German prosecutors have announced the seizure of cocaine worth €2.6bn (£2.2bn) from several container ships and the arrest of seven people in what they called the biggest ever cocaine find in the country.
Prosecutors in the western city of Düsseldorf said on Monday that they confiscated the 35.5 tonnes of cocaine last year after a tipoff from Colombian authorities. They found 25 tonnes of cocaine at the port in the northern city of Hamburg, another 8 tonnes in the Dutch port of Rotterdam and almost 3 tonnes in Colombia.
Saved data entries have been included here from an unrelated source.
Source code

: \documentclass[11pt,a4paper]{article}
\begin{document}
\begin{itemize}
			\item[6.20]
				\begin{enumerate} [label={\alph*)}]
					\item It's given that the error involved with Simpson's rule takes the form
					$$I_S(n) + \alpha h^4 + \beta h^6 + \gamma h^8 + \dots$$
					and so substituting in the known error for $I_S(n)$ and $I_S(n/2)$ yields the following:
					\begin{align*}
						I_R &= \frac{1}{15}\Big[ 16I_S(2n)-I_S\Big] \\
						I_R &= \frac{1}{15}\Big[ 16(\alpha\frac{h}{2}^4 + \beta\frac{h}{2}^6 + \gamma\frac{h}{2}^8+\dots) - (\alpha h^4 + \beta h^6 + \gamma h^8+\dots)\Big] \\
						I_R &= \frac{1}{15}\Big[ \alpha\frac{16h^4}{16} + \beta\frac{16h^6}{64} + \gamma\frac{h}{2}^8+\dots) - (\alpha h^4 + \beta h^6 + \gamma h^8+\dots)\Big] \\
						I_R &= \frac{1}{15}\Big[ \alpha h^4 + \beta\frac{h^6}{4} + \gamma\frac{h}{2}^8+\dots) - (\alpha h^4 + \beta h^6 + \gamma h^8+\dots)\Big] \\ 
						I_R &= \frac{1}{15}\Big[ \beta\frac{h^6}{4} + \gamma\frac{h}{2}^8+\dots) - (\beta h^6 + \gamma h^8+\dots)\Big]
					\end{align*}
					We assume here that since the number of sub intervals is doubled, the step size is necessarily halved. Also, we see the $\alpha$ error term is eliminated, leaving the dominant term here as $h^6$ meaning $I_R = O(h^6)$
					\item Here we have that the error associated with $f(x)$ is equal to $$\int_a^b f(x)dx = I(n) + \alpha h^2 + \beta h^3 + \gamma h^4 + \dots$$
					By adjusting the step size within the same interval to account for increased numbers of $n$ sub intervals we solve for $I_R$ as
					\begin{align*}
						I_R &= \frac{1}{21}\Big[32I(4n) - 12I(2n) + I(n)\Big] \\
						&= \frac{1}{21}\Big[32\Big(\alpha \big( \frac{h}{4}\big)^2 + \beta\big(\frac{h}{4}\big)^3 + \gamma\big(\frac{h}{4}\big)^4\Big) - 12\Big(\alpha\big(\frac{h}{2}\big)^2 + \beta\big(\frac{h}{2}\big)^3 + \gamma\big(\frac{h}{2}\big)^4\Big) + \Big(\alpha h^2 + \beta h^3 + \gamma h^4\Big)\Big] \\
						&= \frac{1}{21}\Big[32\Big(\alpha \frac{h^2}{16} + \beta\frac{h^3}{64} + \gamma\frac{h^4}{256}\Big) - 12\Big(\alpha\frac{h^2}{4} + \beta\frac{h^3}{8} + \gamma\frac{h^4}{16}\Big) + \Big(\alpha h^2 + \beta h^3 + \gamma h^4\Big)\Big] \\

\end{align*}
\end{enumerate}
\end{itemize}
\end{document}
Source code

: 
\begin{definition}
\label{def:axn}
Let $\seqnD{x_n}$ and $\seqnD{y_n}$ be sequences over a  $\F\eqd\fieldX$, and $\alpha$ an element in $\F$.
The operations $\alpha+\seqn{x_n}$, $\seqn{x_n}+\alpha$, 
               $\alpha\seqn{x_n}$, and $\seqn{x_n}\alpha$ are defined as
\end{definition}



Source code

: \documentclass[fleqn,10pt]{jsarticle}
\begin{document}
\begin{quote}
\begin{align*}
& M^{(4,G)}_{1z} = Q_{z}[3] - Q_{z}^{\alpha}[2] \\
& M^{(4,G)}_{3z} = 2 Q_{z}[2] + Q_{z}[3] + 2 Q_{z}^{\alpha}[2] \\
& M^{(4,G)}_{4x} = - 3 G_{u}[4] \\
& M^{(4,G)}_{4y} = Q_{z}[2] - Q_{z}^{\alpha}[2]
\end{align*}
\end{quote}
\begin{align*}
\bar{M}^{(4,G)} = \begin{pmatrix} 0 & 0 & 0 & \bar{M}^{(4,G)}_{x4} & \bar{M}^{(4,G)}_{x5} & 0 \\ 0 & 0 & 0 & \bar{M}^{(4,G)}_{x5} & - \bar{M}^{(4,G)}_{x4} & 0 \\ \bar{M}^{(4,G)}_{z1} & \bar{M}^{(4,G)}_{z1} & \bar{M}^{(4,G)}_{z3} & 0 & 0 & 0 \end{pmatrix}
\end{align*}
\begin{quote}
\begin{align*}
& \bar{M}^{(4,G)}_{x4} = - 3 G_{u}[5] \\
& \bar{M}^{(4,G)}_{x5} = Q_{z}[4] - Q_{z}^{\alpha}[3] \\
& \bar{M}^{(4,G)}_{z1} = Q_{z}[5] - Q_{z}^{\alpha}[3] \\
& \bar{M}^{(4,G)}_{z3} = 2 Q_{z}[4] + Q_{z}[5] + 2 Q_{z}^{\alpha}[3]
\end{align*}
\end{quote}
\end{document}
The drugs were hidden among vegetables and fruit.
The drug seizures had not previously been announced.
Working with Europol in an operation known as OP Plexus, German authorities identified eight main suspects: two Germans, two Turks and others from Azerbaijan, Bulgaria, Morocco and Ukraine.
The suspects, aged between 30 and 54, were arrested in recent weeks and are believed to have been behind the smuggling. Their identities were not given, in line with German privacy rules.
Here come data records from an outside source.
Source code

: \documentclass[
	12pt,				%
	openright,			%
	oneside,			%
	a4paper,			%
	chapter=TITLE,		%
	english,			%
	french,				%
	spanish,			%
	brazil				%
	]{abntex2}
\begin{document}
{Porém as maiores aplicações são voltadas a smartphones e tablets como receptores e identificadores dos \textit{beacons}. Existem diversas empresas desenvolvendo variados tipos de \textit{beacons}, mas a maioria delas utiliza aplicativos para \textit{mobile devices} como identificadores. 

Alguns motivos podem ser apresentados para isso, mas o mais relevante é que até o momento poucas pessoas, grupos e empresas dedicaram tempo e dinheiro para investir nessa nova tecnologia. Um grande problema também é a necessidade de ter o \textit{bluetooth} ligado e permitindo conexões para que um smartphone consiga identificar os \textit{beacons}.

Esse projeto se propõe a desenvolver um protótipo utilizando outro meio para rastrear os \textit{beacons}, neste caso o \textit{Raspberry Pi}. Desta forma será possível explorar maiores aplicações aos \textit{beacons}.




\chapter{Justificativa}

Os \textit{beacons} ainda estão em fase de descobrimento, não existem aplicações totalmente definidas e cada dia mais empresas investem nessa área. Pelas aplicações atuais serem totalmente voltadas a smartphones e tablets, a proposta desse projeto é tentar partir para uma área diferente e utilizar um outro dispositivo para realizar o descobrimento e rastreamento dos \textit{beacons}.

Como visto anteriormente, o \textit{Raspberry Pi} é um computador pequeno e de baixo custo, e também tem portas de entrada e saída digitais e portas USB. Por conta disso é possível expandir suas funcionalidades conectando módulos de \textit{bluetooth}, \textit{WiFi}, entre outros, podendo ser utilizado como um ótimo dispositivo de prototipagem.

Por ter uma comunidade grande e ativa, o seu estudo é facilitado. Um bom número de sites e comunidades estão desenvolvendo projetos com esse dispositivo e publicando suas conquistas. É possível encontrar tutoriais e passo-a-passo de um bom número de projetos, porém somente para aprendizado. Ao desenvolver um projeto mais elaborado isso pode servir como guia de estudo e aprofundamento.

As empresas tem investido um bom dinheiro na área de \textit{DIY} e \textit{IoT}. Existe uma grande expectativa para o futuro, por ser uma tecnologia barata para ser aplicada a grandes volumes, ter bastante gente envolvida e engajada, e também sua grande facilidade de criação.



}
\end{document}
Police seized several mobile phones and laptops as well as gold bars, €23,300 in cash and a Porsche car worth about €250,000.
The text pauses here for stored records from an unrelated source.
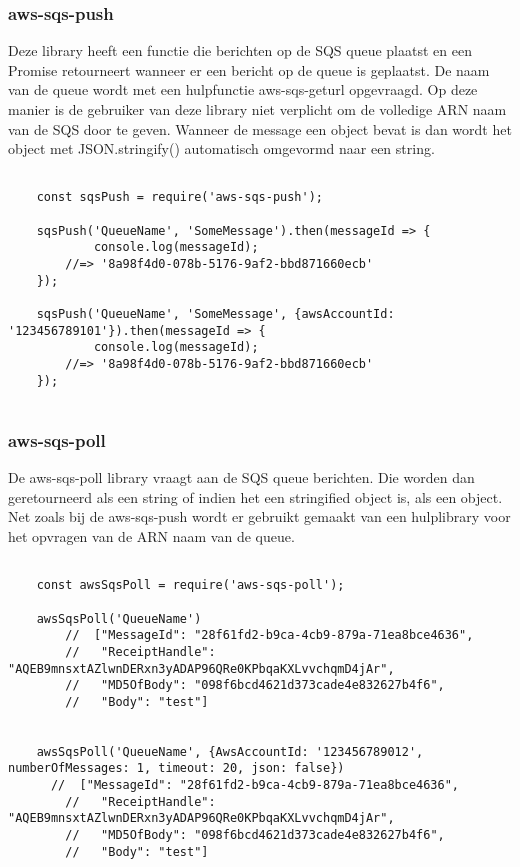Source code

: \subsubsection{aws-sqs-push}
Deze library heeft een functie die berichten op de SQS queue plaatst en een Promise retourneert wanneer er een bericht op de queue is geplaatst. De naam van de queue wordt met een hulpfunctie aws-sqs-geturl opgevraagd. Op deze manier is de gebruiker van deze library niet verplicht om de volledige ARN naam van de SQS door te geven. Wanneer de message een object bevat is dan wordt het object met JSON.stringify() automatisch omgevormd naar een string.

\begin{lstlisting}[caption=Voorbeeld dat data plaatst op een SQS queue met behulp van de aws-sqs-push library]

	const sqsPush = require('aws-sqs-push');

	sqsPush('QueueName', 'SomeMessage').then(messageId => {
    		console.log(messageId);
    	//=> '8a98f4d0-078b-5176-9af2-bbd871660ecb'
	});

	sqsPush('QueueName', 'SomeMessage', {awsAccountId: '123456789101'}).then(messageId => {
    		console.log(messageId);
    	//=> '8a98f4d0-078b-5176-9af2-bbd871660ecb'
	});
	
\end{lstlisting}
\clearpage
\subsubsection{aws-sqs-poll}
De aws-sqs-poll library vraagt aan de SQS queue berichten. Die worden dan geretourneerd als een string of indien het een stringified object is, als een object. Net zoals bij de aws-sqs-push wordt er gebruikt gemaakt van een hulplibrary voor het opvragen van de ARN naam van de queue.

\begin{lstlisting}[caption=Voorbeeld hoe berichten worden opgehaald van de SQS queue]

	const awsSqsPoll = require('aws-sqs-poll');

	awsSqsPoll('QueueName')
    	//  ["MessageId": "28f61fd2-b9ca-4cb9-879a-71ea8bce4636",
    	//   "ReceiptHandle": "AQEB9mnsxtAZlwnDERxn3yADAP96QRe0KPbqaKXLvvchqmD4jAr",
    	//   "MD5OfBody": "098f6bcd4621d373cade4e832627b4f6",
    	//   "Body": "test"]


	awsSqsPoll('QueueName', {AwsAccountId: '123456789012', numberOfMessages: 1, timeout: 20, json: false})
  	  //  ["MessageId": "28f61fd2-b9ca-4cb9-879a-71ea8bce4636",
    	//   "ReceiptHandle": "AQEB9mnsxtAZlwnDERxn3yADAP96QRe0KPbqaKXLvvchqmD4jAr",
    	//   "MD5OfBody": "098f6bcd4621d373cade4e832627b4f6",
    	//   "Body": "test"]
	
\end{lstlisting}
A businessman from the western German state of North Rhine-Westphalia set up 100 letterbox companies to make the transports appear legal, they said.
“Specifically, the suspects are accused of organising the transport of 10 sea containers with large quantities of cocaine from Latin America to Europe in the period from April to September 2023 with other as yet unknown accomplices allegedly residing in Turkey via front companies set up for this purpose,” a written statement by prosecutors said.
Tino Ingelmann, head of the customs investigation authorities in Düsseldorf, said the amount of cocaine seized in Germany was growing every year.
The state justice minister, Benjamin Limbach, praised the huge cocaine seizure at a news conference in the city.
“This is a blow to international organiced criminality,” Limbach said. “It’s a precise punch in the jaw that hurts the drug lords.”